[YOUR GOAL] Could you retype the entries below exactly, omitting every picture?

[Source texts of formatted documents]
=== Section Start ===

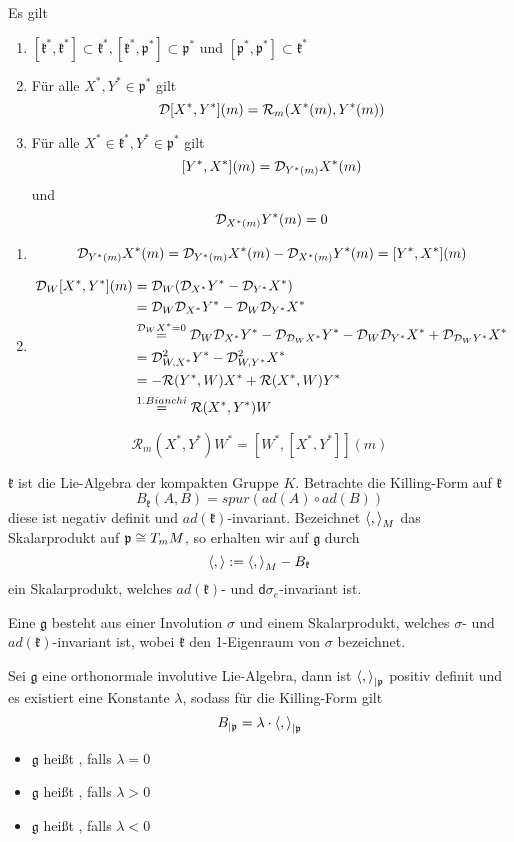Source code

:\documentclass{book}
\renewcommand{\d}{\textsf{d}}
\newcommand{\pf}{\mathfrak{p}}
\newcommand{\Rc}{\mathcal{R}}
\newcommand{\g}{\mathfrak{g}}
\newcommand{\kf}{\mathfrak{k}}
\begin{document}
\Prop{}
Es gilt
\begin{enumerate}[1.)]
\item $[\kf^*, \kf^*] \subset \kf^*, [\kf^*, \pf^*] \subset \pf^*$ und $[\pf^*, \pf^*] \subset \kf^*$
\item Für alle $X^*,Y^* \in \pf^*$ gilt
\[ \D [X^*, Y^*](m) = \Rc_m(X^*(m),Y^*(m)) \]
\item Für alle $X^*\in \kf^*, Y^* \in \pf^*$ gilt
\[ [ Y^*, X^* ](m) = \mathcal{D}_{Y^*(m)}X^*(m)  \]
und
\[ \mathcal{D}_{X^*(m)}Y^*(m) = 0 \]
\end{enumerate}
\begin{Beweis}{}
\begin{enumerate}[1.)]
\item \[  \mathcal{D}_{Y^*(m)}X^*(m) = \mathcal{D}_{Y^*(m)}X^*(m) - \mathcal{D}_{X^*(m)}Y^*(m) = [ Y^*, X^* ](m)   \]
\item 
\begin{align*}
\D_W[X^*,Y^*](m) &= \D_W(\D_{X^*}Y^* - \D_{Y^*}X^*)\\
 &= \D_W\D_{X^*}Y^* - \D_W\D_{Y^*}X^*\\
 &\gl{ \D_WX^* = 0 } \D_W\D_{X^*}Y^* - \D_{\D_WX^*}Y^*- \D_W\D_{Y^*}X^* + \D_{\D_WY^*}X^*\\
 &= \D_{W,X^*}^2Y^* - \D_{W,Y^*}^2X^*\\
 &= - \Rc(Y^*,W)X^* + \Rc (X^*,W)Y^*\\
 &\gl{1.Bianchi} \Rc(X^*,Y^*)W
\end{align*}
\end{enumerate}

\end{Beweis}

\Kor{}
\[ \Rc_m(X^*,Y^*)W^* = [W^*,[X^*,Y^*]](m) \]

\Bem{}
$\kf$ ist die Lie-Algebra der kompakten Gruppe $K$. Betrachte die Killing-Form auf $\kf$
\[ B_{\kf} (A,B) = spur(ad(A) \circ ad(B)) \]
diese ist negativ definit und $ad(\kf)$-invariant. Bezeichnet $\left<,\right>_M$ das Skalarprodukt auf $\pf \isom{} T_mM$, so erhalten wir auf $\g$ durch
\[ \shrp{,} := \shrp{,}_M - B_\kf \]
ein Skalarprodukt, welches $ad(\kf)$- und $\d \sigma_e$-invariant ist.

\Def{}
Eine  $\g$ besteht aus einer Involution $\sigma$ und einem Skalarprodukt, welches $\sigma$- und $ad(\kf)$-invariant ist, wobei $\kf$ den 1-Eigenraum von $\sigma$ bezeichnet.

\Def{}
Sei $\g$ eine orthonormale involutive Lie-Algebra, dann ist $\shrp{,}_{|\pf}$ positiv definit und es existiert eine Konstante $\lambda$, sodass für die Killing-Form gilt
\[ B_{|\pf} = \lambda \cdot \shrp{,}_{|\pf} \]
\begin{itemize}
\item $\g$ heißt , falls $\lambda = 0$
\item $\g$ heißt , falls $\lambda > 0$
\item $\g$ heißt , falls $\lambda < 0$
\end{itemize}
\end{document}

=== Section End ===

[RESULT OF THIS TASK]
Source code

:\documentclass{book}
\renewcommand{\d}{\textsf{d}}
\newcommand{\pf}{\mathfrak{p}}
\newcommand{\Rc}{\mathcal{R}}
\newcommand{\g}{\mathfrak{g}}
\newcommand{\kf}{\mathfrak{k}}
\begin{document}
\Prop{}
Es gilt
\begin{enumerate}[1.)]
\item $[\kf^*, \kf^*] \subset \kf^*, [\kf^*, \pf^*] \subset \pf^*$ und $[\pf^*, \pf^*] \subset \kf^*$
\item Für alle $X^*,Y^* \in \pf^*$ gilt
\[ \D [X^*, Y^*](m) = \Rc_m(X^*(m),Y^*(m)) \]
\item Für alle $X^*\in \kf^*, Y^* \in \pf^*$ gilt
\[ [ Y^*, X^* ](m) = \mathcal{D}_{Y^*(m)}X^*(m)  \]
und
\[ \mathcal{D}_{X^*(m)}Y^*(m) = 0 \]
\end{enumerate}
\begin{Beweis}{}
\begin{enumerate}[1.)]
\item \[  \mathcal{D}_{Y^*(m)}X^*(m) = \mathcal{D}_{Y^*(m)}X^*(m) - \mathcal{D}_{X^*(m)}Y^*(m) = [ Y^*, X^* ](m)   \]
\item 
\begin{align*}
\D_W[X^*,Y^*](m) &= \D_W(\D_{X^*}Y^* - \D_{Y^*}X^*)\\
 &= \D_W\D_{X^*}Y^* - \D_W\D_{Y^*}X^*\\
 &\gl{ \D_WX^* = 0 } \D_W\D_{X^*}Y^* - \D_{\D_WX^*}Y^*- \D_W\D_{Y^*}X^* + \D_{\D_WY^*}X^*\\
 &= \D_{W,X^*}^2Y^* - \D_{W,Y^*}^2X^*\\
 &= - \Rc(Y^*,W)X^* + \Rc (X^*,W)Y^*\\
 &\gl{1.Bianchi} \Rc(X^*,Y^*)W
\end{align*}
\end{enumerate}

\end{Beweis}

\Kor{}
\[ \Rc_m(X^*,Y^*)W^* = [W^*,[X^*,Y^*]](m) \]

\Bem{}
$\kf$ ist die Lie-Algebra der kompakten Gruppe $K$. Betrachte die Killing-Form auf $\kf$
\[ B_{\kf} (A,B) = spur(ad(A) \circ ad(B)) \]
diese ist negativ definit und $ad(\kf)$-invariant. Bezeichnet $\left<,\right>_M$ das Skalarprodukt auf $\pf \isom{} T_mM$, so erhalten wir auf $\g$ durch
\[ \shrp{,} := \shrp{,}_M - B_\kf \]
ein Skalarprodukt, welches $ad(\kf)$- und $\d \sigma_e$-invariant ist.

\Def{}
Eine  $\g$ besteht aus einer Involution $\sigma$ und einem Skalarprodukt, welches $\sigma$- und $ad(\kf)$-invariant ist, wobei $\kf$ den 1-Eigenraum von $\sigma$ bezeichnet.

\Def{}
Sei $\g$ eine orthonormale involutive Lie-Algebra, dann ist $\shrp{,}_{|\pf}$ positiv definit und es existiert eine Konstante $\lambda$, sodass für die Killing-Form gilt
\[ B_{|\pf} = \lambda \cdot \shrp{,}_{|\pf} \]
\begin{itemize}
\item $\g$ heißt , falls $\lambda = 0$
\item $\g$ heißt , falls $\lambda > 0$
\item $\g$ heißt , falls $\lambda < 0$
\end{itemize}
\end{document}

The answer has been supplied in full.